▶ _Brief_: When the line containing "The variants themselves" is found in the data below, copy it and each line after it through the line containing "Treating the reference", exactly and with no others.

══ Records for processing

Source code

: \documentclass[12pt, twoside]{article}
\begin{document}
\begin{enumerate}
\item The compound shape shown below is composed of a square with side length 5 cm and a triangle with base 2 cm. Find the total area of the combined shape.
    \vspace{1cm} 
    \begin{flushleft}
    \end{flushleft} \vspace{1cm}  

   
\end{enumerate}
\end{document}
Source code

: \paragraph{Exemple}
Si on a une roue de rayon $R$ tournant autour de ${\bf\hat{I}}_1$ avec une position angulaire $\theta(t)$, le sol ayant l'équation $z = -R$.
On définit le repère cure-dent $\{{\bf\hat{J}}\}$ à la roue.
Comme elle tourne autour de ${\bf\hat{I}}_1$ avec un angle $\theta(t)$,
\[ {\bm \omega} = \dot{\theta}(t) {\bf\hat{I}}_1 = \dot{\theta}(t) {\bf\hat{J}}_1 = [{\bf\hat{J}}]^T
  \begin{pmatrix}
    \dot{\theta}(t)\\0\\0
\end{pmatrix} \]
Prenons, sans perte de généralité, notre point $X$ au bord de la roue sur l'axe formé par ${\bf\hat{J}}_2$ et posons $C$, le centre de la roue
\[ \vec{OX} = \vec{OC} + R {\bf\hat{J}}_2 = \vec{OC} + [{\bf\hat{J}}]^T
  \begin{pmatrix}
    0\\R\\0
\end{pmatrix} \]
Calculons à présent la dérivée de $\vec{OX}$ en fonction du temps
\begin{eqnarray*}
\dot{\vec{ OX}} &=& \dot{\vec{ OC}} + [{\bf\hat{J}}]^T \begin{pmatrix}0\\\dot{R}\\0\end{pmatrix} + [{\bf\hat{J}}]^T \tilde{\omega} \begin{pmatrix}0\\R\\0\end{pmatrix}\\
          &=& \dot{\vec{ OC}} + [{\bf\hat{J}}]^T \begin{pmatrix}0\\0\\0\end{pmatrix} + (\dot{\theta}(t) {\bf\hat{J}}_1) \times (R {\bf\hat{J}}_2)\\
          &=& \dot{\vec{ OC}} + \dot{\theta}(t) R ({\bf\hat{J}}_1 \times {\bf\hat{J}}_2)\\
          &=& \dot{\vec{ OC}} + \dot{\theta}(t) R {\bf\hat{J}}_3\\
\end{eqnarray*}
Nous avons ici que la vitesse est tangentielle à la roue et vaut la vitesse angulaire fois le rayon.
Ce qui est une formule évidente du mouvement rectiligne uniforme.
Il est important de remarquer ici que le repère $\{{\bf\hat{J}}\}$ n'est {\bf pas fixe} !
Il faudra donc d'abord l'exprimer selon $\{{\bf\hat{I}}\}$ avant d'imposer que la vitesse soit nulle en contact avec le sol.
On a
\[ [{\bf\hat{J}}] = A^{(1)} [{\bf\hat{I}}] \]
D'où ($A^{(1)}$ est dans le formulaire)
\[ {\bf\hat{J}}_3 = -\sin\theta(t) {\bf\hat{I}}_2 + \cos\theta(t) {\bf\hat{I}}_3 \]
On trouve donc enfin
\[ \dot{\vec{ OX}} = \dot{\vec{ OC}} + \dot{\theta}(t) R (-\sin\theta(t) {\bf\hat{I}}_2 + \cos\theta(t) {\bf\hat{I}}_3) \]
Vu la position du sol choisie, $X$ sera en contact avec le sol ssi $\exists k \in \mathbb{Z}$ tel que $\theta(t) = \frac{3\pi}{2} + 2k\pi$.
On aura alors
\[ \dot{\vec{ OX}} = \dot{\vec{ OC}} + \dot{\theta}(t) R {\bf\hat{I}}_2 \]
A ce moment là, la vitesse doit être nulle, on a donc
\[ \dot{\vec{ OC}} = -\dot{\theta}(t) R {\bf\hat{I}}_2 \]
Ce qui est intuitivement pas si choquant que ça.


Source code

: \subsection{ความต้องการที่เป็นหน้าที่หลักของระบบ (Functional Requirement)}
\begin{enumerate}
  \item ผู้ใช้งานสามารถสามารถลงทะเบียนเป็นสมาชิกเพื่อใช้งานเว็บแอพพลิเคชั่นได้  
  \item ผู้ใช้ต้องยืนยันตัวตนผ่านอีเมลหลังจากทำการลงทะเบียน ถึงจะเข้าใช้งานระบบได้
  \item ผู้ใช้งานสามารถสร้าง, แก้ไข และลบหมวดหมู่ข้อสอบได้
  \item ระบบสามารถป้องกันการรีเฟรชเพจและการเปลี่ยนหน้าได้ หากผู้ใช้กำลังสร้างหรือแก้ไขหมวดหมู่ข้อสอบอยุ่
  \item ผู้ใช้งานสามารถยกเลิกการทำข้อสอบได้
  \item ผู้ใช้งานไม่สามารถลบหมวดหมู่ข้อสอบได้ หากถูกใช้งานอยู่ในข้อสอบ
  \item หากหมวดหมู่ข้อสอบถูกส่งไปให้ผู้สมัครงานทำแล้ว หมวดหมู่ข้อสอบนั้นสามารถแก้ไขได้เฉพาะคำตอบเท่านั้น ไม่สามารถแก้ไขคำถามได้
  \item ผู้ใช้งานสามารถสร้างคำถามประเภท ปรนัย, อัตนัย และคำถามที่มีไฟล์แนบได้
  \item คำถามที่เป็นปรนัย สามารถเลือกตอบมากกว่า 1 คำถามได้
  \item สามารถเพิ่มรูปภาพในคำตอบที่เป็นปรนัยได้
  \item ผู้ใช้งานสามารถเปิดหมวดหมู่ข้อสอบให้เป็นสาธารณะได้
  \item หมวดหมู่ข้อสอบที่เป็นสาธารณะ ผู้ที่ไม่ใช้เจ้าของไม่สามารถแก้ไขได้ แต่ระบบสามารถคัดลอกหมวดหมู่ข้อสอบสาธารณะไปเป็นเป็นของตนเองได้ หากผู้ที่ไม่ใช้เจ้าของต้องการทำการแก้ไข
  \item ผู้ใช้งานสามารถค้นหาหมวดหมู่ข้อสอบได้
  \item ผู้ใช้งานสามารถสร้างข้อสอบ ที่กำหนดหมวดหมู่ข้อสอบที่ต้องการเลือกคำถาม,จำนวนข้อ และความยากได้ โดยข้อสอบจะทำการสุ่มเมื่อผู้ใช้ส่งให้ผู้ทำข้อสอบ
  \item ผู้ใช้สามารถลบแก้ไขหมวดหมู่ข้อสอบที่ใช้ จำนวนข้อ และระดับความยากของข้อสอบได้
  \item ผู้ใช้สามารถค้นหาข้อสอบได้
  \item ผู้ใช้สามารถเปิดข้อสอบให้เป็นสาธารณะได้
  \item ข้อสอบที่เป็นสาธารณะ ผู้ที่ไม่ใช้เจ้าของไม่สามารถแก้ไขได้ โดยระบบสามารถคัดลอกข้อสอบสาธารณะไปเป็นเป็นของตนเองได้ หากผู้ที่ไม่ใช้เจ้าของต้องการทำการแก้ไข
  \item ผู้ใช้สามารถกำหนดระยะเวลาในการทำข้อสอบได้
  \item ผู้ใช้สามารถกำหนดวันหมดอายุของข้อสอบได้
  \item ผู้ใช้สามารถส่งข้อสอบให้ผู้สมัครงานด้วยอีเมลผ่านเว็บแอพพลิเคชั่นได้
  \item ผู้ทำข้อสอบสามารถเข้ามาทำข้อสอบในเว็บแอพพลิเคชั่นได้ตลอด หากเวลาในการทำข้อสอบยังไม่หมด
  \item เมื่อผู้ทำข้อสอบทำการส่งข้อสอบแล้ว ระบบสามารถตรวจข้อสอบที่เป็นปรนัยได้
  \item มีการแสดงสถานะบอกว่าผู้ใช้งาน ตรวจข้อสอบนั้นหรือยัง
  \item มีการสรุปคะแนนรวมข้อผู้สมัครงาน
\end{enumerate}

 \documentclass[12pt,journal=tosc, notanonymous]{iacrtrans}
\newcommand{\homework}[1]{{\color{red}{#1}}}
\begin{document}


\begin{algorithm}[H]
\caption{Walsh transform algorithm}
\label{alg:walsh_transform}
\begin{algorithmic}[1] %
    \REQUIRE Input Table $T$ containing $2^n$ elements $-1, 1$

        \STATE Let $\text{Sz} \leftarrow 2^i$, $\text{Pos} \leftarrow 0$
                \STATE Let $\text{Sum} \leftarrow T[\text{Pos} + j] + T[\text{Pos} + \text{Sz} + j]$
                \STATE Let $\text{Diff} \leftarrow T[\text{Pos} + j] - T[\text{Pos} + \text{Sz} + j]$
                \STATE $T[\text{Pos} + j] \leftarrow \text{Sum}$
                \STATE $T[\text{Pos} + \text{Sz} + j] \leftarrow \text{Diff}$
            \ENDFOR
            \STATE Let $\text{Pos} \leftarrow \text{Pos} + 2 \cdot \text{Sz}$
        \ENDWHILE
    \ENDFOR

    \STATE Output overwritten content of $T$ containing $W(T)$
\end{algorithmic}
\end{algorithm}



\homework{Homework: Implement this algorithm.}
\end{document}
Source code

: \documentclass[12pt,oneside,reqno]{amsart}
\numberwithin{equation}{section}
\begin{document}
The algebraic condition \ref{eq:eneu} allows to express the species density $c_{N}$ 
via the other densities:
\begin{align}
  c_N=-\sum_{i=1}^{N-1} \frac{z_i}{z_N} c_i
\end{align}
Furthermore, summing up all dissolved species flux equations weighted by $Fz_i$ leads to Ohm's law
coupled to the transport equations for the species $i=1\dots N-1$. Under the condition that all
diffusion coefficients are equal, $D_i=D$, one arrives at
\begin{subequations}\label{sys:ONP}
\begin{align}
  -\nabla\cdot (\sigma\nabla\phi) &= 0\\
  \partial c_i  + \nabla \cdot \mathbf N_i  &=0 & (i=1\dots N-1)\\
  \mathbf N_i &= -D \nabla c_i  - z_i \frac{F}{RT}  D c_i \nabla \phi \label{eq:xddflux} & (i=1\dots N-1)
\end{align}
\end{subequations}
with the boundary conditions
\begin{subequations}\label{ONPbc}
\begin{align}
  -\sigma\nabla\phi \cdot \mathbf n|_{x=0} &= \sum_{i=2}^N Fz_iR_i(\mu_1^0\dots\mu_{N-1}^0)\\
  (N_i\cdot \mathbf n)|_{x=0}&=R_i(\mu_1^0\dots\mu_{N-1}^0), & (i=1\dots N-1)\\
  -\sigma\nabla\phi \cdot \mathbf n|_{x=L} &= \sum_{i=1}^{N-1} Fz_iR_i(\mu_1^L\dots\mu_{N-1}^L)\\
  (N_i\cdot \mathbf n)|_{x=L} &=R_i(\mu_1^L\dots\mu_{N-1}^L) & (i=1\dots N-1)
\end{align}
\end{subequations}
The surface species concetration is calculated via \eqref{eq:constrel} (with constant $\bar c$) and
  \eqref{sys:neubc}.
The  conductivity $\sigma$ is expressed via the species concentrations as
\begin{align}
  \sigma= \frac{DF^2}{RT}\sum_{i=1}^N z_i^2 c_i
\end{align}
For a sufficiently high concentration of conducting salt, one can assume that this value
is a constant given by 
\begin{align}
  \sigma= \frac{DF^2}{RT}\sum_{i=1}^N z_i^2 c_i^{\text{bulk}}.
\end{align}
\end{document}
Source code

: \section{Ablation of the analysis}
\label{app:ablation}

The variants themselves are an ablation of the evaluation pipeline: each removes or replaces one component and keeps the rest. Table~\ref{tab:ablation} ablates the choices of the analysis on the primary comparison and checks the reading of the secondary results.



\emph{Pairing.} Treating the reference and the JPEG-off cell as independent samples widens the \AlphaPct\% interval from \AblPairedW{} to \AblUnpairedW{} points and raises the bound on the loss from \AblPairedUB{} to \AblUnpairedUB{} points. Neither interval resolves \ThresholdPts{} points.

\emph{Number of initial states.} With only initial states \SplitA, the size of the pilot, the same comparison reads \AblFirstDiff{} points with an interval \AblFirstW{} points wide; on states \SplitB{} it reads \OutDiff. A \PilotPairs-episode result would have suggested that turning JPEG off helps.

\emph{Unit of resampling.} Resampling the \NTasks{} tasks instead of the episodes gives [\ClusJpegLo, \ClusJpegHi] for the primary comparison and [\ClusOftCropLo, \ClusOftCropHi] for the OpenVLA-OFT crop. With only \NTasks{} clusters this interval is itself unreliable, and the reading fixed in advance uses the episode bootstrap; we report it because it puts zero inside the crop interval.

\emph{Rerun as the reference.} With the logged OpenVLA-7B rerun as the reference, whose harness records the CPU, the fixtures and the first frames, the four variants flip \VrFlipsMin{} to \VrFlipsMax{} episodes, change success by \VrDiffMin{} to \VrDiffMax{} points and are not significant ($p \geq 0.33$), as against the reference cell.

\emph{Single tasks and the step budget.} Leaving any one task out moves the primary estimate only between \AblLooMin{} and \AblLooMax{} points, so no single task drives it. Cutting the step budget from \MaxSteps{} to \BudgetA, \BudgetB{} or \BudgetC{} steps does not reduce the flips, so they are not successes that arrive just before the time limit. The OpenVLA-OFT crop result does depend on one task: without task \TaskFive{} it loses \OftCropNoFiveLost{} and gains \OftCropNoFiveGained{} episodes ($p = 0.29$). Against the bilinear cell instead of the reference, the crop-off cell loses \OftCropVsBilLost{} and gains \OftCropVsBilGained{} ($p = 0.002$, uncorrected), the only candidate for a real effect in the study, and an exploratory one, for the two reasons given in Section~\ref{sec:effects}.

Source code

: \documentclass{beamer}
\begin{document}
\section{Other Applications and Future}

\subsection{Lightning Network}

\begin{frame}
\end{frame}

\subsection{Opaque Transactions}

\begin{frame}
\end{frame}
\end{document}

════

▶ _Solution below_:
The variants themselves are an ablation of the evaluation pipeline: each removes or replaces one component and keeps the rest. Table~\ref{tab:ablation} ablates the choices of the analysis on the primary comparison and checks the reading of the secondary results.



\emph{Pairing.} Treating the reference and the JPEG-off cell as independent samples widens the \AlphaPct\% interval from \AblPairedW{} to \AblUnpairedW{} points and raises the bound on the loss from \AblPairedUB{} to \AblUnpairedUB{} points. Neither interval resolves \ThresholdPts{} points.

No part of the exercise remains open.